Certo, qualcuno può obiettare che webOS può essere rilasciato interamente alla comunità open source e avere ancora qualcosa da dire. Come MeeGo. Ma, senza stare ad illuderci, commercialmente parlando webOS è morto.

Si sta andando a delineare, quindi, sempre di più un mercato dei dispositivi mobile diviso tra tre competitor soltanto: Apple, Google e Microsoft. Tra gli smartphone RIM tiene ancora botta, ma crollando nello share dal 18.7% all’11.7% in un anno, e pochi analisti vedono un futuro in ripresa per la compagnia canadese.

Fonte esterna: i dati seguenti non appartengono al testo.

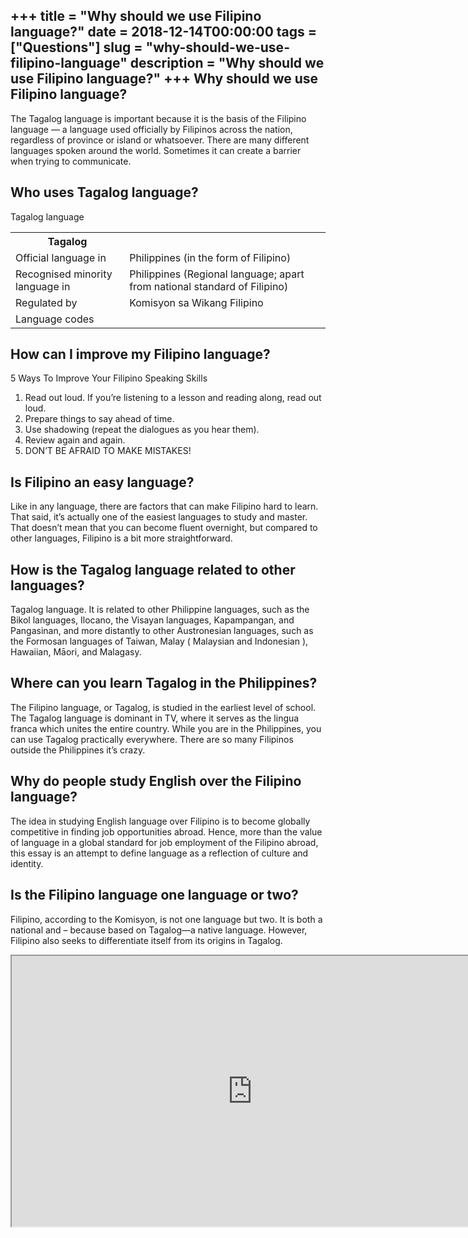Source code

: +++
title = "Why should we use Filipino language?"
date = 2018-12-14T00:00:00
tags = ["Questions"]
slug = "why-should-we-use-filipino-language"
description = "Why should we use Filipino language?"
+++
Why should we use Filipino language?
------------------------------------

The Tagalog language is important because it is the basis of the Filipino language — a language used officially by Filipinos across the nation, regardless of province or island or whatsoever. There are many different languages spoken around the world. Sometimes it can create a barrier when trying to communicate.

Who uses Tagalog language?
--------------------------

Tagalog language

<table><tr><th>Tagalog</th></tr><tr><td>Official language in</td><td>Philippines (in the form of Filipino)</td></tr><tr><td>Recognised minority language in</td><td>Philippines (Regional language; apart from national standard of Filipino)</td></tr><tr><td>Regulated by</td><td>Komisyon sa Wikang Filipino</td></tr><tr><td>Language codes</td></tr></table>

How can I improve my Filipino language?
---------------------------------------

5 Ways To Improve Your Filipino Speaking Skills

1. Read out loud. If you’re listening to a lesson and reading along, read out loud.
2. Prepare things to say ahead of time.
3. Use shadowing (repeat the dialogues as you hear them).
4. Review again and again.
5. DON’T BE AFRAID TO MAKE MISTAKES!

Is Filipino an easy language?
-----------------------------

Like in any language, there are factors that can make Filipino hard to learn. That said, it’s actually one of the easiest languages to study and master. That doesn’t mean that you can become fluent overnight, but compared to other languages, Filipino is a bit more straightforward.

How is the Tagalog language related to other languages?
-------------------------------------------------------

Tagalog language. It is related to other Philippine languages, such as the Bikol languages, Ilocano, the Visayan languages, Kapampangan, and Pangasinan, and more distantly to other Austronesian languages, such as the Formosan languages of Taiwan, Malay ( Malaysian and Indonesian ), Hawaiian, Māori, and Malagasy.

Where can you learn Tagalog in the Philippines?
-----------------------------------------------

The Filipino language, or Tagalog, is studied in the earliest level of school. The Tagalog language is dominant in TV, where it serves as the lingua franca which unites the entire country. While you are in the Philippines, you can use Tagalog practically everywhere. There are so many Filipinos outside the Philippines it’s crazy.

Why do people study English over the Filipino language?
-------------------------------------------------------

The idea in studying English language over Filipino is to become globally competitive in finding job opportunities abroad. Hence, more than the value of language in a global standard for job employment of the Filipino abroad, this essay is an attempt to define language as a reflection of culture and identity.

Is the Filipino language one language or two?
---------------------------------------------

Filipino, according to the Komisyon, is not one language but two. It is both a national and – because based on Tagalog—a native language. However, Filipino also seeks to differentiate itself from its origins in Tagalog.

<iframe allow="accelerometer; autoplay; clipboard-write; encrypted-media; gyroscope; picture-in-picture" allowfullscreen="" class="__youtube_prefs__  epyt-is-override  no-lazyload" data-no-lazy="1" data-origheight="433" data-origwidth="770" data-skipgform_ajax_framebjll="" height="433" id="_ytid_76363" loading="lazy" src="https://www.youtube.com/embed/bqa_3NS7h_s?enablejsapi=1&autoplay=0&cc_load_policy=0&cc_lang_pref=&iv_load_policy=1&loop=0&modestbranding=0&rel=1&fs=1&playsinline=0&autohide=2&theme=dark&color=red&controls=1&" title="YouTube player" width="770"></iframe>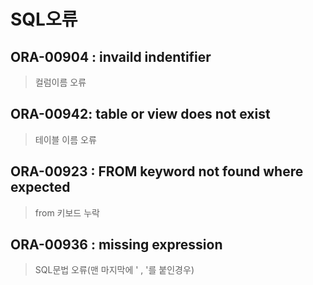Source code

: # SQL오류

ORA-00904 : invaild indentifier 
---
> 컬럼이름 오류

ORA-00942: table or view does not exist
---
> 테이블 이름 오류

ORA-00923 : FROM keyword not found where expected
---
> from 키보드 누락

ORA-00936 : missing expression
---
> SQL문법 오류(맨 마지막에 ' , '를 붙인경우)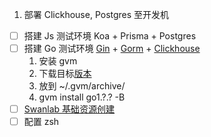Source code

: 1. 部署 Clickhouse, Postgres 至开发机
- [ ] 搭建 Js 测试环境 Koa + Prisma + Postgres
- [ ] 搭建 Go 测试环境 [Gin](https://github.com/gin-gonic/gin) + [Gorm](https://gorm.io/zh_CN/docs/index.html) + [Clickhouse](https://github.com/go-gorm/clickhouse)
	1. 安装 gvm
	2. 下载目标[版本](https://go.dev/dl/)
	3. 放到 ~/.gvm/archive/
	4. gvm install go1.?.? -B
- [ ] [Swanlab 基础资源创建](https://github.com/SwanHubX/SwanLab-IaC/issues/1)
- [ ] 配置 zsh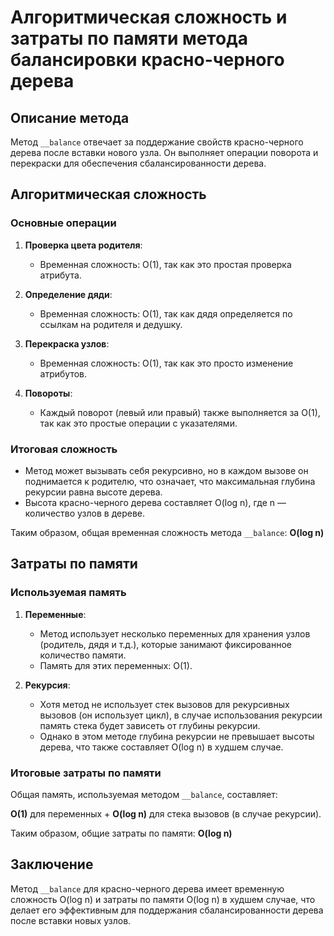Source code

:# Алгоритмическая сложность и затраты по памяти метода балансировки красно-черного дерева

## Описание метода
Метод `__balance` отвечает за поддержание свойств красно-черного дерева после вставки нового узла. Он выполняет операции поворота и перекраски для обеспечения сбалансированности дерева.

## Алгоритмическая сложность

### Основные операции
1. **Проверка цвета родителя**:
   - Временная сложность: O(1), так как это простая проверка атрибута.

2. **Определение дяди**:
   - Временная сложность: O(1), так как дядя определяется по ссылкам на родителя и дедушку.

3. **Перекраска узлов**:
   - Временная сложность: O(1), так как это просто изменение атрибутов.

4. **Повороты**:
   - Каждый поворот (левый или правый) также выполняется за O(1), так как это простые операции с указателями.

### Итоговая сложность
- Метод может вызывать себя рекурсивно, но в каждом вызове он поднимается к родителю, что означает, что максимальная глубина рекурсии равна высоте дерева.
- Высота красно-черного дерева составляет O(log n), где n — количество узлов в дереве.

Таким образом, общая временная сложность метода `__balance`:
**O(log n)**

## Затраты по памяти

### Используемая память
1. **Переменные**:
   - Метод использует несколько переменных для хранения узлов (родитель, дядя и т.д.), которые занимают фиксированное количество памяти.
   - Память для этих переменных: O(1).

2. **Рекурсия**:
   - Хотя метод не использует стек вызовов для рекурсивных вызовов (он использует цикл), в случае использования рекурсии память стека будет зависеть от глубины рекурсии.
   - Однако в этом методе глубина рекурсии не превышает высоты дерева, что также составляет O(log n) в худшем случае.

### Итоговые затраты по памяти
Общая память, используемая методом `__balance`, составляет:

**O(1)** для переменных + **O(log n)** для стека вызовов (в случае рекурсии).



Таким образом, общие затраты по памяти:
**O(log n)**

## Заключение
Метод `__balance` для красно-черного дерева имеет временную сложность O(log n) и затраты по памяти O(log n) в худшем случае, что делает его эффективным для поддержания сбалансированности дерева после вставки новых узлов.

Nei tablet la situazione è ancora più netta: Apple domina il mercato col 61.3%, Android è in forte crescita al 30.1% (si noti: è molto più di quanto aveva previsto il prestigioso Gartner appena 4 mesi fa per la quota di Android nel 2011… e l’anno non è ancora finito), ma per il resto non esistono “feature tablet”, e gli altri concorrenti sono quasi assenti. Microsoft è presente con Windows 7 (non Windows Phone 7) con un 4.6% di market share, RIM ed il suo PlayBook hanno il 3.3%, gli altri solo briciole. E HP ha appena detto: “No, grazie.”

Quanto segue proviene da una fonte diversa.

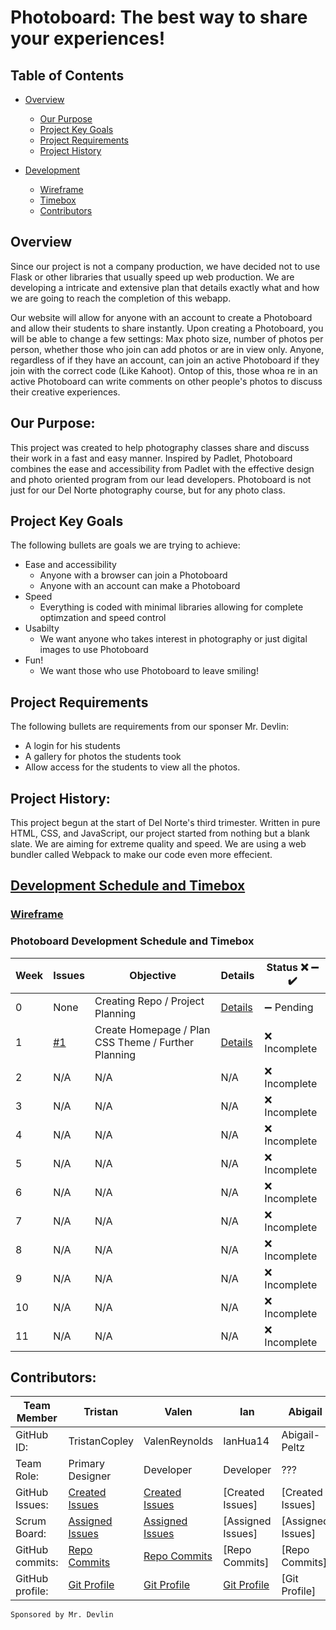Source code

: # Photoboard: The best way to share your experiences!

## Table of Contents


* [Overview](https://github.com/TristanCopley/photoboard/blob/main/README.md#overview)
  * [Our Purpose](https://github.com/TristanCopley/photoboard/blob/main/README.md#our-purpose)
  * [Project Key Goals](https://github.com/TristanCopley/photoboard/blob/main/README.md#project-key-goals)
  * [Project Requirements](https://github.com/TristanCopley/photoboard/blob/main/README.md#project-requirements)
  * [Project History](https://github.com/TristanCopley/photoboard/blob/main/README.md#project-history)
 
 
* [Development](https://github.com/TristanCopley/photoboard/blob/main/README.md#development-schedule-and-timebox)
  * [Wireframe](https://github.com/TristanCopley/photoboard/blob/main/README.md#wireframe)
  * [Timebox](https://github.com/TristanCopley/photoboard/blob/main/README.md#development-schedule-and-timebox)
  * [Contributors](https://github.com/TristanCopley/photoboard/blob/main/README.md#contributors)


## Overview
Since our project is not a company production, we have decided not to use Flask or other libraries that usually speed up web production. We are developing a intricate and extensive plan that details exactly what and how we are going to reach the completion of this webapp.

Our website will allow for anyone with an account to create a Photoboard and allow their students to share instantly. Upon creating a Photoboard, you will be able to change a few settings: Max photo size, number of photos per person, whether those who join can add photos or are in view only. Anyone, regardless of if they have an account, can join an active Photoboard if they join with the correct code (Like Kahoot). Ontop of this, those whoa re in an active Photoboard can write comments on other people's photos to discuss their creative experiences.

## Our Purpose:
This project was created to help photography classes share and discuss their work in a fast and easy manner. Inspired by Padlet, Photoboard combines the ease and accessibility from Padlet with the effective design and photo oriented program from our lead developers. Photoboard is not just for our Del Norte photography course, but for any photo class.

## Project Key Goals
The following bullets are goals we are trying to achieve:

* Ease and accessibility
  * Anyone with a browser can join a Photoboard
  * Anyone with an account can make a Photoboard
* Speed
  * Everything is coded with minimal libraries allowing for complete optimzation and speed control
* Usabilty
  * We want anyone who takes interest in photography or just digital images to use Photoboard
* Fun!
  * We want those who use Photoboard to leave smiling!
 
 ## Project Requirements 
The following bullets are requirements from our sponser Mr. Devlin:

* A login for his students
* A gallery for photos the students took
* Allow access for the students to view all the photos.

## Project History:
This project begun at the start of Del Norte's third trimester. Written in pure HTML, CSS, and JavaScript, our project started from nothing but a blank slate. We are aiming for extreme quality and speed. We are using a web bundler called Webpack to make our code even more effecient. 

## [Development Schedule and Timebox](https://github.com/TristanCopley/photoboard/wiki)

### [Wireframe](https://coggle.it/diagram/Yi1LiZSuTY1a3Fw7/t/photoboard/9253e056eff1f3a76b6f5030146e917f60f1714826afb14d5eb9ea826c1cc369)

### Photoboard Development Schedule and Timebox

| Week  | Issues | Objective | Details | Status :x: :heavy_minus_sign: :heavy_check_mark: |
| ------------- | ------------- | ------------- | ------------- | ------------- |
| 0 | None | Creating Repo / Project Planning| [Details](https://github.com/TristanCopley/photoboard/wiki/Week-0---Details) | :heavy_minus_sign: Pending |
| 1 | [#1](/TristanCopley/photoboard/issues/1) | Create Homepage / Plan CSS Theme / Further Planning | [Details](https://github.com/TristanCopley/photoboard/wiki/Week-1-Details) | :x: Incomplete |
| 2 | N/A | N/A | N/A | :x: Incomplete |
| 3 | N/A | N/A| N/A | :x: Incomplete |
| 4 | N/A | N/A | N/A | :x: Incomplete |
| 5 | N/A | N/A| N/A | :x: Incomplete |
| 6 | N/A | N/A | N/A | :x: Incomplete |
| 7 | N/A | N/A| N/A | :x: Incomplete |
| 8 | N/A | N/A | N/A | :x: Incomplete |
| 9 | N/A | N/A| N/A | :x: Incomplete |
| 10 | N/A | N/A | N/A | :x: Incomplete |
| 11 | N/A | N/A| N/A | :x: Incomplete |

## Contributors:
Team Member | Tristan | Valen | Ian | Abigail |
--- | --- | --- | --- | ---
GitHub ID: | TristanCopley | ValenReynolds | IanHua14 | Abigail-Peltz |
Team Role: | Primary Designer | Developer | Developer | ??? |
GitHub Issues: | [Created Issues](https://github.com/TristanCopley/photoboard/issues?q=author%3ATristanCopley+) | [Created Issues](https://github.com/TristanCopley/photoboard/issues/created_by/ValenReynolds) | [Created Issues] | [Created Issues]
Scrum Board: | [Assigned Issues](https://github.com/TristanCopley/photoboard/issues/assigned/TristanCopley) | [Assigned Issues](https://github.com/TristanCopley/photoboard/projects/2?card_filter_query=assignee%3Avalenreynolds)| [Assigned Issues] | [Assigned Issues]
GitHub commits: | [Repo Commits](https://github.com/TristanCopley/photoboard/commits?author=TristanCopley) | [Repo Commits](https://github.com/TristanCopley/photoboard/commits/main) | [Repo Commits] | [Repo Commits]
GitHub profile: | [Git Profile](https://github.com/TristanCopley) | [Git Profile](https://github.com/ValenReynolds) | [Git Profile](https://github.com/IanHua14) | [Git Profile]

`Sponsored by Mr. Devlin`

Sembra insomma che ormai ci sia poco o nessuno spazio per altri concorrenti tra gli OS mobile. La stessa Microsoft, col suo ritardo con Windows Phone 7, sembra sopravvivere soprattutto grazie al “peso” dell’azienda e dei suoi accordi commerciali – perché è difficile da digerire un market share sotto il 2% – e Windows 8 è ancora un’incognita. Ci si può chiedere come si potrà evolvere la situazione in un futuro con così pochi competitors quando, da sempre, la concorrenza è riconosciuta come il primo motore dell’evoluzione e dello sviluppo.

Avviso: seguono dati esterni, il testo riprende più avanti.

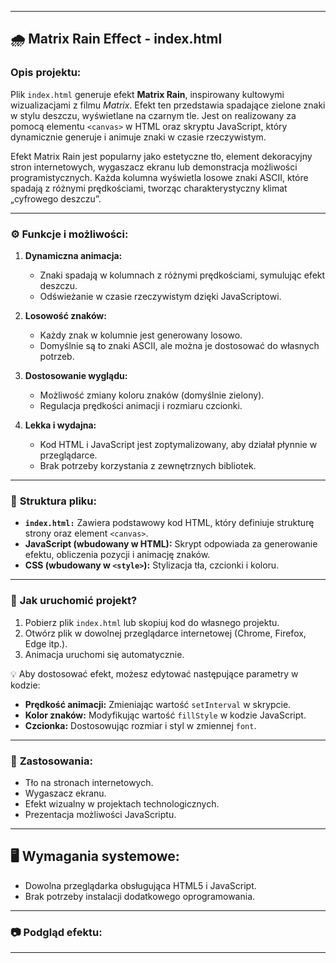 
---

## 🌧️ **Matrix Rain Effect - index.html**

### **Opis projektu:**
Plik `index.html` generuje efekt **Matrix Rain**, inspirowany kultowymi wizualizacjami z filmu *Matrix*. Efekt ten przedstawia spadające zielone znaki w stylu deszczu, wyświetlane na czarnym tle. Jest on realizowany za pomocą elementu `<canvas>` w HTML oraz skryptu JavaScript, który dynamicznie generuje i animuje znaki w czasie rzeczywistym.

Efekt Matrix Rain jest popularny jako estetyczne tło, element dekoracyjny stron internetowych, wygaszacz ekranu lub demonstracja możliwości programistycznych. Każda kolumna wyświetla losowe znaki ASCII, które spadają z różnymi prędkościami, tworząc charakterystyczny klimat „cyfrowego deszczu”.

---

### ⚙️ **Funkcje i możliwości:**
1. **Dynamiczna animacja:**  
   - Znaki spadają w kolumnach z różnymi prędkościami, symulując efekt deszczu.  
   - Odświeżanie w czasie rzeczywistym dzięki JavaScriptowi.  

2. **Losowość znaków:**  
   - Każdy znak w kolumnie jest generowany losowo.  
   - Domyślnie są to znaki ASCII, ale można je dostosować do własnych potrzeb.  

3. **Dostosowanie wyglądu:**  
   - Możliwość zmiany koloru znaków (domyślnie zielony).  
   - Regulacja prędkości animacji i rozmiaru czcionki.  

4. **Lekka i wydajna:**  
   - Kod HTML i JavaScript jest zoptymalizowany, aby działał płynnie w przeglądarce.  
   - Brak potrzeby korzystania z zewnętrznych bibliotek.  

---

### 📄 **Struktura pliku:**

- **`index.html:`** Zawiera podstawowy kod HTML, który definiuje strukturę strony oraz element `<canvas>`.  
- **JavaScript (wbudowany w HTML):** Skrypt odpowiada za generowanie efektu, obliczenia pozycji i animację znaków.  
- **CSS (wbudowany w `<style>`):** Stylizacja tła, czcionki i koloru.  

---

### 🚀 **Jak uruchomić projekt?**

1. Pobierz plik `index.html` lub skopiuj kod do własnego projektu.  
2. Otwórz plik w dowolnej przeglądarce internetowej (Chrome, Firefox, Edge itp.).  
3. Animacja uruchomi się automatycznie.  

💡 Aby dostosować efekt, możesz edytować następujące parametry w kodzie:  
- **Prędkość animacji:** Zmieniając wartość `setInterval` w skrypcie.  
- **Kolor znaków:** Modyfikując wartość `fillStyle` w kodzie JavaScript.  
- **Czcionka:** Dostosowując rozmiar i styl w zmiennej `font`.  

---

### 🌟 **Zastosowania:**
- Tło na stronach internetowych.  
- Wygaszacz ekranu.  
- Efekt wizualny w projektach technologicznych.  
- Prezentacja możliwości JavaScriptu.  

---

## 🖥️ **Wymagania systemowe:**
- Dowolna przeglądarka obsługująca HTML5 i JavaScript.  
- Brak potrzeby instalacji dodatkowego oprogramowania.  

---

### 📷 **Podgląd efektu:**  


---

Qualcuno ricorderà ancora le parole di Vic Gundotra al Google I/O 2010:

Ricordo il secondo punto di Andy [Rubin, sul perché di Android]. Affermò che se Google non avesse agito, avremmo affrontato un futuro draconiano, un futuro dove un uomo, una compagnia, un dispositivo, un operatore sarebbe stato la nostra unica scelta. È un futuro che non vogliamo.

Not the Future We Want

Non è il futuro che vogliamo. Come siamo arrivati a questo?


A questo punto, si può affermare che poche parole fossero più profetiche. Come sarebbe stato il mondo mobile senza Android? Avrebbe davvero avuto ragione Andy Rubin, o sarebbe prima o poi emersa una valida alternativa?

E, rivoltando la questione, sarà possibile che, dato il dirompente successo di Android (i numeri di Canalys per l’ultimo trimestre sono anche superiori a quelli di Gartner), sia proprio il robottino verde a diventare in futuro “la nostra unica scelta”?